"Still not done?"
Toma peered into the test tube. Thirty minutes had passed, but the reaction hadn't started.
"Too slow," Kana said with dissatisfaction.
Rei calmly answered. "Reaction rate is determined by various factors."
"Then why is this one slow?"
"Probably high activation energy. The energy barrier needed for the reaction."
Toma tilted his head. "Barrier?"
Rei drew a diagram. A mountain-like curve. "To go from reactants to products, you must climb an energy mountain. The peak is the transition state."
"Mountain climbing?" Kana became interested.
"Yes. If you raise the temperature, molecular kinetic energy increases, making it easier to cross the mountain."
Toma immediately reached for the heater.
"Wait," Rei stopped him. "Rapid heating is dangerous. Besides, it's not a method usable for biological reactions."
"Then how do living things do it? Body temperature is constant, yet reactions are fast."
Rei smiled. "Enzymes. They work as catalysts."
"Catalysts?"
"Substances that speed up reactions but don't change themselves. They lower activation energy."

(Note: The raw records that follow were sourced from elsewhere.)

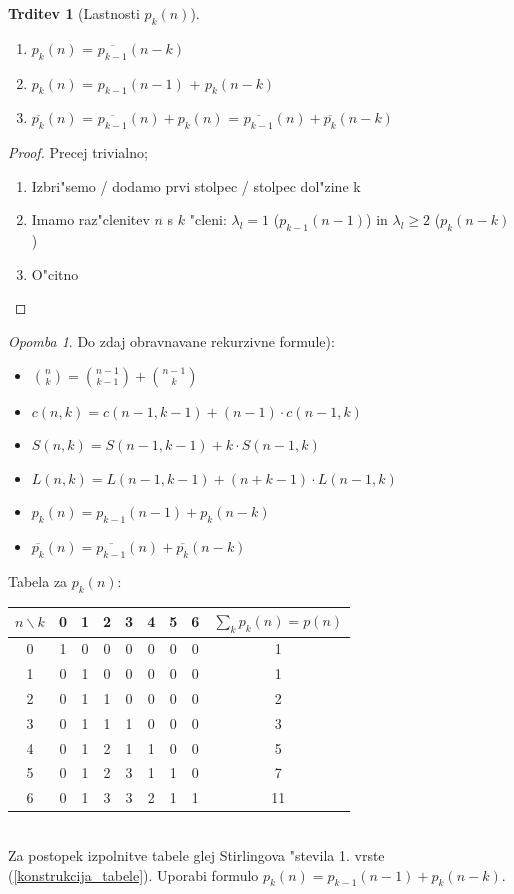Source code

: \documentclass[a4paper,12pt]{article}
\theoremstyle{definition}
\newtheorem{claim}[counter]{Trditev}
\theoremstyle{remark}
\newtheorem*{rem}{Opomba}
\begin{document}
\begin{claim}[Lastnosti $p_k(n)$]\mbox{}
	\begin{enumerate}
	    \item $p_k(n)$ = $\overline{p_{k - 1}} (n - k)$
	    \item $p_k(n)$ = $p_{k - 1} (n - 1)$ + $p_k (n - k)$
	    \item $\overline{p_{k}}(n)$ = $\overline{p_{k - 1}}(n) + p_k (n)$ = $\overline{p_{k - 1}}(n) + \overline{p_k} (n - k)$
	\end{enumerate}
\end{claim}

\begin{proof}
	Precej trivialno;
    \begin{enumerate}
        \item Izbri"semo / dodamo prvi stolpec / stolpec dol"zine k
        \item Imamo raz"clenitev $n$ s $k$ "cleni: $\lambda_l = 1$ ($p_{k - 1}(n - 1)$) in $\lambda_l \geqslant 2$ ($p_k(n - k)$)
        \item O"citno
    \end{enumerate}
\end{proof}

\begin{rem}
	Do zdaj obravnavane rekurzivne formule):\\
	\begin{itemize}
	    \item $\binom{n}{k} = \binom{n - 1}{k - 1} + \binom{n - 1}{k}$
	    \item $c(n, k) = c(n - 1, k - 1) + (n - 1)\cdot c(n - 1, k)$
	    \item $S(n, k) = S(n - 1, k - 1) + k\cdot S(n - 1, k)$
	    \item $L(n, k) = L(n - 1, k - 1) + (n + k - 1)\cdot L(n - 1, k)$
	    \item $p_k(n) = p_{k - 1}(n - 1) + p_k (n - k)$
	    \item $\overline{p_k}(n) = \overline{p_{k - 1}}(n) + \overline{p_k}(n - k)$
	\end{itemize}
\end{rem}

Tabela za $p_k(n)$:
\begin{tabular}{c|c c c c c c c|c}
    $n \backslash k$ & 0 & 1 & 2 & 3 & 4 & 5 & 6 & $\sum_k p_k(n) = p(n)$\\
    \hline
    0 & 1 & 0 & 0 & 0 & 0 & 0 & 0 & 1 \\
    1 & 0 & 1 & 0 & 0 & 0 & 0 & 0 & 1 \\
    2 & 0 & 1 & 1 & 0 & 0 & 0 & 0 & 2 \\
    3 & 0 & 1 & 1 & 1 & 0 & 0 & 0 & 3 \\
    4 & 0 & 1 & 2 & 1 & 1 & 0 & 0 & 5 \\
    5 & 0 & 1 & 2 & 3 & 1 & 1 & 0 & 7 \\
    6 & 0 & 1 & 3 & 3 & 2 & 1 & 1 & 11 \\
\end{tabular}\\
Za postopek izpolnitve tabele glej Stirlingova "stevila 1. vrste (\ref{konstrukcija_tabele}). Uporabi formulo $p_k(n) = p_{k - 1}(n - 1) + p_k(n - k)$.
\end{document}
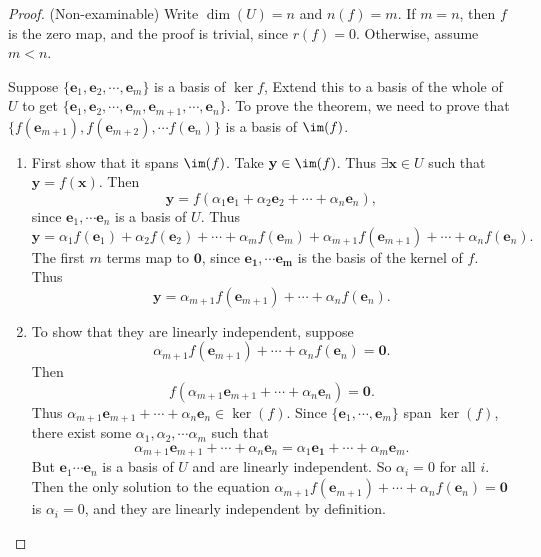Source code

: \documentclass[a4paper]{article}
\begin{document}
\begin{proof}
  (Non-examinable) Write $\dim(U) = n$ and $n(f) = m$. If $m = n$, then $f$ is the zero map, and the proof is trivial, since $r(f) = 0 $. Otherwise, assume $m < n$.

  Suppose $\{\mathbf{e}_1, \mathbf{e}_2,\cdots, \mathbf{e}_m\}$ is a basis of $\ker f$, Extend this to a basis of the whole of $U$ to get $\{\mathbf{e}_1, \mathbf{e}_2, \cdots, \mathbf{e}_m, \mathbf{e}_{m+1}, \cdots, \mathbf{e}_n\}$. To prove the theorem, we need to prove that $\{f(\mathbf{e}_{m+1}), f(\mathbf{e}_{m + 2}), \cdots f({\mathbf{e}_n})\}$ is a basis of $\im (f)$.
  \begin{enumerate}
    \item First show that it spans $\im (f)$. Take $\mathbf{y}\in \im(f)$. Thus $\exists \mathbf{x}\in U$ such that $\mathbf{y} = f(\mathbf{x})$. Then
      \[
        \mathbf{y} = f(\alpha_1\mathbf{e}_1 + \alpha_2\mathbf{e}_2 + \cdots + \alpha_n \mathbf{e}_n),
      \]
      since $\mathbf{e}_1, \cdots \mathbf{e}_n$ is a basis of $U$. Thus
      \[
        \mathbf{y} = \alpha_1f(\mathbf{e}_1) + \alpha_2f(\mathbf{e}_2) + \cdots + \alpha_m f(\mathbf{e}_m) + \alpha_{m + 1}f(\mathbf{e}_{m + 1}) + \cdots + \alpha_nf(\mathbf{e}_n).
      \]
      The first $m$ terms map to $\mathbf{0}$, since $\mathbf{e_1, \cdots e_m}$ is the basis of the kernel of $f$. Thus
      \[
        \mathbf{y} = \alpha_{m + 1} f(\mathbf{e}_{m + 1}) + \cdots + \alpha_n f(\mathbf{e}_n).
      \]
    \item To show that they are linearly independent, suppose
      \[
        \alpha_{m + 1} f(\mathbf{e}_{m + 1}) + \cdots + \alpha_n f(\mathbf{e}_n) = \mathbf{0}.
      \]
      Then
      \[
        f(\alpha_{m + 1}\mathbf{e}_{m + 1} + \cdots + \alpha_n\mathbf{e}_n) = \mathbf{0}.
      \]
      Thus $\alpha_{m + 1}\mathbf{e}_{m + 1} + \cdots + \alpha_n\mathbf{e}_n\in \ker (f)$. Since $\{\mathbf{e}_1, \cdots, \mathbf{e}_m\}$ span $\ker (f)$, there exist some $\alpha_1, \alpha_2, \cdots \alpha_m$ such that
      \[
        \alpha_{m + 1}\mathbf{e}_{m + 1} + \cdots + \alpha_n\mathbf{e}_n = \alpha_1\mathbf{e_1} + \cdots + \alpha_m\mathbf{e}_m.
      \]
      But $\mathbf{e}_1\cdots \mathbf{e}_n$ is a basis of $U$ and are linearly independent. So $\alpha_i = 0$ for all $i$. Then the only solution to the equation $\alpha_{m + 1} f(\mathbf{e}_{m + 1}) + \cdots + \alpha_n f(\mathbf{e}_n) = \mathbf{0}$ is $\alpha_i = 0$, and they are linearly independent by definition. \qedhere
  \end{enumerate}
\end{proof}
\end{document}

Kana wrote in her notebook. "Lowering the mountain?"
"More precisely, creating another lower path. Like a tunnel."
Toma got excited. "Amazing! So if we add enzymes, it'll speed up?"
"In theory. But there's the issue of substrate specificity."
"Substrate specificity?"
Rei continued explaining. "Enzymes only act on specific molecules. A lock and key relationship."

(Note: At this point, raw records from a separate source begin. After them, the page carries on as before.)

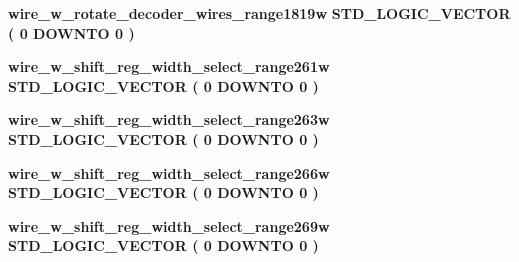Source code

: \begin{DoxyCompactItemize}
{\bf wire\+\_\+w\+\_\+rotate\+\_\+decoder\+\_\+wires\+\_\+range1819w} {\bfseries \textcolor{comment}{S\+T\+D\+\_\+\+L\+O\+G\+I\+C\+\_\+\+V\+E\+C\+T\+OR}\textcolor{vhdlchar}{ }\textcolor{vhdlchar}{(}\textcolor{vhdlchar}{ }\textcolor{vhdlchar}{ } \textcolor{vhdldigit}{0} \textcolor{vhdlchar}{ }\textcolor{keywordflow}{D\+O\+W\+N\+TO}\textcolor{vhdlchar}{ }\textcolor{vhdlchar}{ } \textcolor{vhdldigit}{0} \textcolor{vhdlchar}{ }\textcolor{vhdlchar}{)}\textcolor{vhdlchar}{ }} 
\item 
{\bf wire\+\_\+w\+\_\+shift\+\_\+reg\+\_\+width\+\_\+select\+\_\+range261w} {\bfseries \textcolor{comment}{S\+T\+D\+\_\+\+L\+O\+G\+I\+C\+\_\+\+V\+E\+C\+T\+OR}\textcolor{vhdlchar}{ }\textcolor{vhdlchar}{(}\textcolor{vhdlchar}{ }\textcolor{vhdlchar}{ } \textcolor{vhdldigit}{0} \textcolor{vhdlchar}{ }\textcolor{keywordflow}{D\+O\+W\+N\+TO}\textcolor{vhdlchar}{ }\textcolor{vhdlchar}{ } \textcolor{vhdldigit}{0} \textcolor{vhdlchar}{ }\textcolor{vhdlchar}{)}\textcolor{vhdlchar}{ }} 
\item 
{\bf wire\+\_\+w\+\_\+shift\+\_\+reg\+\_\+width\+\_\+select\+\_\+range263w} {\bfseries \textcolor{comment}{S\+T\+D\+\_\+\+L\+O\+G\+I\+C\+\_\+\+V\+E\+C\+T\+OR}\textcolor{vhdlchar}{ }\textcolor{vhdlchar}{(}\textcolor{vhdlchar}{ }\textcolor{vhdlchar}{ } \textcolor{vhdldigit}{0} \textcolor{vhdlchar}{ }\textcolor{keywordflow}{D\+O\+W\+N\+TO}\textcolor{vhdlchar}{ }\textcolor{vhdlchar}{ } \textcolor{vhdldigit}{0} \textcolor{vhdlchar}{ }\textcolor{vhdlchar}{)}\textcolor{vhdlchar}{ }} 
\item 
{\bf wire\+\_\+w\+\_\+shift\+\_\+reg\+\_\+width\+\_\+select\+\_\+range266w} {\bfseries \textcolor{comment}{S\+T\+D\+\_\+\+L\+O\+G\+I\+C\+\_\+\+V\+E\+C\+T\+OR}\textcolor{vhdlchar}{ }\textcolor{vhdlchar}{(}\textcolor{vhdlchar}{ }\textcolor{vhdlchar}{ } \textcolor{vhdldigit}{0} \textcolor{vhdlchar}{ }\textcolor{keywordflow}{D\+O\+W\+N\+TO}\textcolor{vhdlchar}{ }\textcolor{vhdlchar}{ } \textcolor{vhdldigit}{0} \textcolor{vhdlchar}{ }\textcolor{vhdlchar}{)}\textcolor{vhdlchar}{ }} 
\item 
{\bf wire\+\_\+w\+\_\+shift\+\_\+reg\+\_\+width\+\_\+select\+\_\+range269w} {\bfseries \textcolor{comment}{S\+T\+D\+\_\+\+L\+O\+G\+I\+C\+\_\+\+V\+E\+C\+T\+OR}\textcolor{vhdlchar}{ }\textcolor{vhdlchar}{(}\textcolor{vhdlchar}{ }\textcolor{vhdlchar}{ } \textcolor{vhdldigit}{0} \textcolor{vhdlchar}{ }\textcolor{keywordflow}{D\+O\+W\+N\+TO}\textcolor{vhdlchar}{ }\textcolor{vhdlchar}{ } \textcolor{vhdldigit}{0} \textcolor{vhdlchar}{ }\textcolor{vhdlchar}{)}\textcolor{vhdlchar}{ }} 
\item 

\end{DoxyCompactItemize}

Kana twirled her pen while thinking. "Whether an enzyme exists for this reaction..."
"Probably not. It's an artificial reaction."
Toma sighed. "Then what can we do?"
"Increase concentration. If reactant concentration is high, collision frequency between molecules increases."
"But we already added the maximum amount."
Rei looked at the test tube. "pH is also important. Hydrogen ion concentration affects reaction rate."
Kana looked at the reagent shelf. "Add acid?"
"Carefully. Little by little."
Toma added one drop of acid with a pipette. They waited. Nothing happened.
"No good."
Rei pondered. "Maybe surface area."
"Surface area?"
"For solid-liquid reactions, larger solid surface area means faster reactions. More contact area."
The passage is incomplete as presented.